Antonio Joaquim afirmou que 'o negócio foi realizado mediante contrato de compra e venda, de forma lícita, lúcida e clara. Afinal, o pagamento foi feito por meio de transação bancária - sob a observância do Banco Central - e devidamente incluído em minha declaração de imposto de renda à Receita Federal'.

"Acredito em ambas instituições, assim como tenho esperança na capacidade de elucidação dos fatos pelo Ministério Público Federal (MPF), que todavia trata a questão de forma leviana. A afirmação da procuradora de que eu sabia que o Wanderlei da TRIMEC havia comprado a fazenda para “presentear” o ex-governador do Estado, Silval Barbosa, se baseia em suposições. Porém, o pilar da verdade é construído sob a égide da existência de fatos concretos. Não é o caso. Desprovida de qualquer liame probatório, as afirmações soam como meras tentativas de adivinhação", pontuou Antonio Joaquim.
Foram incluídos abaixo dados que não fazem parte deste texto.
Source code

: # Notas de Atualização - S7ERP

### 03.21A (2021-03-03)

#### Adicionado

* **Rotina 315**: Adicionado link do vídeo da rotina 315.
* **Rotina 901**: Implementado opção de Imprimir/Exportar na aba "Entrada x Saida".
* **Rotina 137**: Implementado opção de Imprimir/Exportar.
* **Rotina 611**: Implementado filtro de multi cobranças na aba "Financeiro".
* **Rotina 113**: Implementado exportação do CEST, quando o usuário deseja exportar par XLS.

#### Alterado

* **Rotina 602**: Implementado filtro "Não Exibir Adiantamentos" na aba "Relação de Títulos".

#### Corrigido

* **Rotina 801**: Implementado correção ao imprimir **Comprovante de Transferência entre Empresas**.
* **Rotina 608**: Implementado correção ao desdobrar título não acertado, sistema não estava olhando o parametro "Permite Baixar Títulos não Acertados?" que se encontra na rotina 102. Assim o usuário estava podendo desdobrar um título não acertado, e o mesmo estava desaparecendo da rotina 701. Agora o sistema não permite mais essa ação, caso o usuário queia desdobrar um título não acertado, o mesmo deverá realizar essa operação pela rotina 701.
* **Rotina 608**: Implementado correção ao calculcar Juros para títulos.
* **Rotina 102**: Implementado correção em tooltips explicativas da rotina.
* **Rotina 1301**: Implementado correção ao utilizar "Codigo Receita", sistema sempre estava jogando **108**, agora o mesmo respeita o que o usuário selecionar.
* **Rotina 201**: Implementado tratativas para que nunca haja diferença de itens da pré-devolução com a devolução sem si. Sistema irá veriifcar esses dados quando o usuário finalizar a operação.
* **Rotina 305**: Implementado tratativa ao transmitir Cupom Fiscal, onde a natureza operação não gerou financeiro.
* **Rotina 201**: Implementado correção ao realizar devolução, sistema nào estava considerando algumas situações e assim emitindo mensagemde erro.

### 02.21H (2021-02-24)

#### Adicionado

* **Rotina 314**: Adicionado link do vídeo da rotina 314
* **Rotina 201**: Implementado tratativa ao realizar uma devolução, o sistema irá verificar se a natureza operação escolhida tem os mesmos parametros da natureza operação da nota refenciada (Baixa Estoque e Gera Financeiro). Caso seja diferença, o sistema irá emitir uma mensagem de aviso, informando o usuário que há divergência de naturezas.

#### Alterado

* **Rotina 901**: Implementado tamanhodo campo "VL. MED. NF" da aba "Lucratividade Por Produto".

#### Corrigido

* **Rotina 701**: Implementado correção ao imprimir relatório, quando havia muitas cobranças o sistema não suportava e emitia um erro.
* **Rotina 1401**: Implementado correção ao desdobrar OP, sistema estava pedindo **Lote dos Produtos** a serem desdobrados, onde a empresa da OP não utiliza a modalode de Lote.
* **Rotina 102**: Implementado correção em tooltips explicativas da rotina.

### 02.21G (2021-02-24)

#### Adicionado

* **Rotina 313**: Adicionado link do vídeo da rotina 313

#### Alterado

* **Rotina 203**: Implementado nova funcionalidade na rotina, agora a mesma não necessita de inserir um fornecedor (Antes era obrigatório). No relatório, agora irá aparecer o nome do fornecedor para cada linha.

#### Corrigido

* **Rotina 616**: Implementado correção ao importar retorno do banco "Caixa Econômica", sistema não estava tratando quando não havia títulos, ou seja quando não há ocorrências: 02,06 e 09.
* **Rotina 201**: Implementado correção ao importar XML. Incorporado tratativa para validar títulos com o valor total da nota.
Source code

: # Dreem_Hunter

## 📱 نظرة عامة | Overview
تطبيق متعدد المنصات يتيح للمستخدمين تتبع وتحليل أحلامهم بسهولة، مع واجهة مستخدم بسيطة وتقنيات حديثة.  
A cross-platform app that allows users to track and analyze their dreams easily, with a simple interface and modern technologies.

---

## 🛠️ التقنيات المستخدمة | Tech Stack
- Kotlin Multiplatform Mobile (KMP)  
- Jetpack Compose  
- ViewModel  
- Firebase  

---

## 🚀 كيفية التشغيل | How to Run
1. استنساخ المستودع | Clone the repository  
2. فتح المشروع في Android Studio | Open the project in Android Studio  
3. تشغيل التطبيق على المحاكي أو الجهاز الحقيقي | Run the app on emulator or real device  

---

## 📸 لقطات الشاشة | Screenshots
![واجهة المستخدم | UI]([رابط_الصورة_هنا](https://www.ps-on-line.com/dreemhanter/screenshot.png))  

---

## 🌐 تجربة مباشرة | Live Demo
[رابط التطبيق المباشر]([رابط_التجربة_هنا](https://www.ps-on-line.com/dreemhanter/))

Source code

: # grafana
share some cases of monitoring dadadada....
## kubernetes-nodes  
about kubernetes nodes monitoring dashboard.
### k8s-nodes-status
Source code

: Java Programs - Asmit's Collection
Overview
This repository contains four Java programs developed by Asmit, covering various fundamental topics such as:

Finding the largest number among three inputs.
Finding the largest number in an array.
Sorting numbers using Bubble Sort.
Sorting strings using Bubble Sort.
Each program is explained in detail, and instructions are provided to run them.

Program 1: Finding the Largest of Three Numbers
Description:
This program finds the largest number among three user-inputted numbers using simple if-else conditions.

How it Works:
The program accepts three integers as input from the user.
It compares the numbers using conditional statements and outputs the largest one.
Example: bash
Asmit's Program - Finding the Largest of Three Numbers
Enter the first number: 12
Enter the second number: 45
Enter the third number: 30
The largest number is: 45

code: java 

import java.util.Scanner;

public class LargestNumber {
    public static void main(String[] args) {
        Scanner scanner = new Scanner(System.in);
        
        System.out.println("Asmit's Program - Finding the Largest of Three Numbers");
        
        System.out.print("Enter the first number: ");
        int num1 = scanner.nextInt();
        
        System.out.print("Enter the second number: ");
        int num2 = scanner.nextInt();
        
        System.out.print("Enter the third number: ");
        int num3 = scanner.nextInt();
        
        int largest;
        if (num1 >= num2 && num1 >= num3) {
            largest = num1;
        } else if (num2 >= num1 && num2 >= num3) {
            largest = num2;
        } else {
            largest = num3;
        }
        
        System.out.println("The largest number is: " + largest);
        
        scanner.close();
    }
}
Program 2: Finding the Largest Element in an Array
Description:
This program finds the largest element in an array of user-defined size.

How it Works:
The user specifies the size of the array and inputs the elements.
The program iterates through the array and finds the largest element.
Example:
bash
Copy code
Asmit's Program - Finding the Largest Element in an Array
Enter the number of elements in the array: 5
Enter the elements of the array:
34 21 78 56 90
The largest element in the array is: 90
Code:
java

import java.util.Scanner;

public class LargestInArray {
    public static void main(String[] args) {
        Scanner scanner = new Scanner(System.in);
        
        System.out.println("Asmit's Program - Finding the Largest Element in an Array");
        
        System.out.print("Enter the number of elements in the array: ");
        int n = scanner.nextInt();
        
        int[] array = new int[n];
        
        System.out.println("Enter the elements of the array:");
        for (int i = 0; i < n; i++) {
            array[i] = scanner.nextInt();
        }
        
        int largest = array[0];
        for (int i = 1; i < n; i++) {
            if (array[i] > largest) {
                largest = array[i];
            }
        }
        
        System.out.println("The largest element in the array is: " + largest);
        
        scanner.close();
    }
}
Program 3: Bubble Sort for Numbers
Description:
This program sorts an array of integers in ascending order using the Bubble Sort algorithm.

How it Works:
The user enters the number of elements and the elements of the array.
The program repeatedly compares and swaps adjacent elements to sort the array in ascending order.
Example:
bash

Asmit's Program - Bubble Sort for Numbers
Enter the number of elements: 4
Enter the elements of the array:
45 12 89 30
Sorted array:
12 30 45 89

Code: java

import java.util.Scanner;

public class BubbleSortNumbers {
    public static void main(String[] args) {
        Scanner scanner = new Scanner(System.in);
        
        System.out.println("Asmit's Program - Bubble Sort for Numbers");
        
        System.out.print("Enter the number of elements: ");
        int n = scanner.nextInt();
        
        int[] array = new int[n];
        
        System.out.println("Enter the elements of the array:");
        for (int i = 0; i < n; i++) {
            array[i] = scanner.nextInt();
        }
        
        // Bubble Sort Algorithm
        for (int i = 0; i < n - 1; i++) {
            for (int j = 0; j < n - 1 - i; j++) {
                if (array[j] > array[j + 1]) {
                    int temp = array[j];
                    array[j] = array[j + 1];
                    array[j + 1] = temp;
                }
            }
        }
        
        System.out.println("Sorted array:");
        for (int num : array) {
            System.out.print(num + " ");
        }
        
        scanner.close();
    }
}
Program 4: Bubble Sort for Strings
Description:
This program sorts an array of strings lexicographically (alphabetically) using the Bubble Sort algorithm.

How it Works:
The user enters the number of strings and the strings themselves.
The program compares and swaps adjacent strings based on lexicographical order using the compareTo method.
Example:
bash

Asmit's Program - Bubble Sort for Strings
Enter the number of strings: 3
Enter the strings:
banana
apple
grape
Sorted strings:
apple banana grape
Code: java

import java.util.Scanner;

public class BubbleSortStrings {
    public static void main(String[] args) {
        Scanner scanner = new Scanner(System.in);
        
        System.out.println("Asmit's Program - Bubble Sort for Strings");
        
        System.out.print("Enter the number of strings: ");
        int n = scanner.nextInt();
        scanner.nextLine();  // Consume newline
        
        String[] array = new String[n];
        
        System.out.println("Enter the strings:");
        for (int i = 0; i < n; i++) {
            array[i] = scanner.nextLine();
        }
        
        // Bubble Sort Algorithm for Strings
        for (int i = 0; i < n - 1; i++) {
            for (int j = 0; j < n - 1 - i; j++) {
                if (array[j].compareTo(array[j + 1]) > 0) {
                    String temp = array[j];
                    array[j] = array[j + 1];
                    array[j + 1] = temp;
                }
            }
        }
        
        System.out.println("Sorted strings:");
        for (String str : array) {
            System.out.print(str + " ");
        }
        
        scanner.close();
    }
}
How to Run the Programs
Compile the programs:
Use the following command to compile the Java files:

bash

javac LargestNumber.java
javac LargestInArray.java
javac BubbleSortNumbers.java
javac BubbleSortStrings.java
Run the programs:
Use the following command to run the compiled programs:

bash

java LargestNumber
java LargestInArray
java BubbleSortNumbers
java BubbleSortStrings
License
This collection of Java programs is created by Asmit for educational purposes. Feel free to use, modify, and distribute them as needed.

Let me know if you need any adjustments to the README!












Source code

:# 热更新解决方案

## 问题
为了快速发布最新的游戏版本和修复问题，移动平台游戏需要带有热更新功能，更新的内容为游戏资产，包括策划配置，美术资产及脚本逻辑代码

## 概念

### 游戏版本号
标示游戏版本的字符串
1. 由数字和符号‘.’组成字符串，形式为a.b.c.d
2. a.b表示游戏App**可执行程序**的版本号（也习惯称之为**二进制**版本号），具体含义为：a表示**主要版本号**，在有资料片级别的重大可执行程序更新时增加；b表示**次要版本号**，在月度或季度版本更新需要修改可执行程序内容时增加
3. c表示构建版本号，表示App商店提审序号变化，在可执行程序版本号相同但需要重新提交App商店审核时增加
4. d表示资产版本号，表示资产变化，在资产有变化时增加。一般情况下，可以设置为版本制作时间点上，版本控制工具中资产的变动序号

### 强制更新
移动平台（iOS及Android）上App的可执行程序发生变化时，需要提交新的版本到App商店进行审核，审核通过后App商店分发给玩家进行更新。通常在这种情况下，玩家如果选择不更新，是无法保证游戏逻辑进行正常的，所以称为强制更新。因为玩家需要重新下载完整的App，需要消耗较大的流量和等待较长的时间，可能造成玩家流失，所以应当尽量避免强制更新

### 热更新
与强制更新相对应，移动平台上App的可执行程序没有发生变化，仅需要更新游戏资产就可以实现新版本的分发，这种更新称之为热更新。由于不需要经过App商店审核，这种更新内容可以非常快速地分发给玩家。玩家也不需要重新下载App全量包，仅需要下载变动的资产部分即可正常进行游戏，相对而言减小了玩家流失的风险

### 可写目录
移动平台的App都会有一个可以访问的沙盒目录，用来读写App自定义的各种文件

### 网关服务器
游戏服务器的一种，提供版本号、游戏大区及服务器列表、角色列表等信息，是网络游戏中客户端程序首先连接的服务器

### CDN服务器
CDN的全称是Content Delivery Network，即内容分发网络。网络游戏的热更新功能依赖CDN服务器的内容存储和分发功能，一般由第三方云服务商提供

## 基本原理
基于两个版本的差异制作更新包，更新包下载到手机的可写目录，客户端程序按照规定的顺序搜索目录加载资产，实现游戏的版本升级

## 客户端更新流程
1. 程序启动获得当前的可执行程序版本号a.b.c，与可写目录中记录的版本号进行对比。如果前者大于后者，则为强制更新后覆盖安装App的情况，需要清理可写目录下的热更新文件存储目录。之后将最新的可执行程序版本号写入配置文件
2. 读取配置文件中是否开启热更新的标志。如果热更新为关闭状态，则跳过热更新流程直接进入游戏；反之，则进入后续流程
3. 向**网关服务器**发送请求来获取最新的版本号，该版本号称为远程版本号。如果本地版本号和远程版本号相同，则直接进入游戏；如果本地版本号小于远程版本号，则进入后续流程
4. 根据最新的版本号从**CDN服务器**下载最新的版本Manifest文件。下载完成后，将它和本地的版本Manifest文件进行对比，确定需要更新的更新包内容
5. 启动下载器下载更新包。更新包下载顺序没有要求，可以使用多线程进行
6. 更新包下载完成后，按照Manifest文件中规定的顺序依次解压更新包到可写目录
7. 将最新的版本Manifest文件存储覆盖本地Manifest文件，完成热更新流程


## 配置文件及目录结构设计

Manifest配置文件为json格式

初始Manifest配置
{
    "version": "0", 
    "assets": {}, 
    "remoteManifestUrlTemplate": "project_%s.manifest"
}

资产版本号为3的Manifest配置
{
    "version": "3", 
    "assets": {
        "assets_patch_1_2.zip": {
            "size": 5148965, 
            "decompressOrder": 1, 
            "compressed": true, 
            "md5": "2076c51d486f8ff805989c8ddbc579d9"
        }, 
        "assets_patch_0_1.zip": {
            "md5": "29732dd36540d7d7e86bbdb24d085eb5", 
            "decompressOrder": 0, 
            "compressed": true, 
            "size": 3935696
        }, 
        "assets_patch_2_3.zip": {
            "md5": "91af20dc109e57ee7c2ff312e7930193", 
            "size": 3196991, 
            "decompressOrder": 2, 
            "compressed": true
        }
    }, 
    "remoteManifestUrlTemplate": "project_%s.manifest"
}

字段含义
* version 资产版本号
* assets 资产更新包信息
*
Ele ainda comparou a situação dizendo que "da mesma forma que o então procurador geral da República, Rodrigo Janot, e seu braço direito, à época subprocuradora geral, Raquel Dodge, não podem ser condenados pelo fato do ex-procurador, Marcelo Miller, ter trabalhado para os empresários Joesley e Wesley Batista, donos da JBS, no episódio do exitoso acordo de delação premiada firmado com a própria PGR, é que não posso ser punido por atos que não me dizem respeito".

"Na época da venda, jamais poderia imaginar a existência da relação espúria entre Wanderley e Silval, quiçá adivinhar que o dinheiro utilizado para o pagamento seria fruto de suposta propina. Sobretudo, é preciso enfatizar que jamais tratei de negócios com o ex-governador. As tratativas foram com o proprietário da TRIMEC, empresa consolidada no mercado e que até hoje presta serviços para o Governo de Mato Grosso", finalizou.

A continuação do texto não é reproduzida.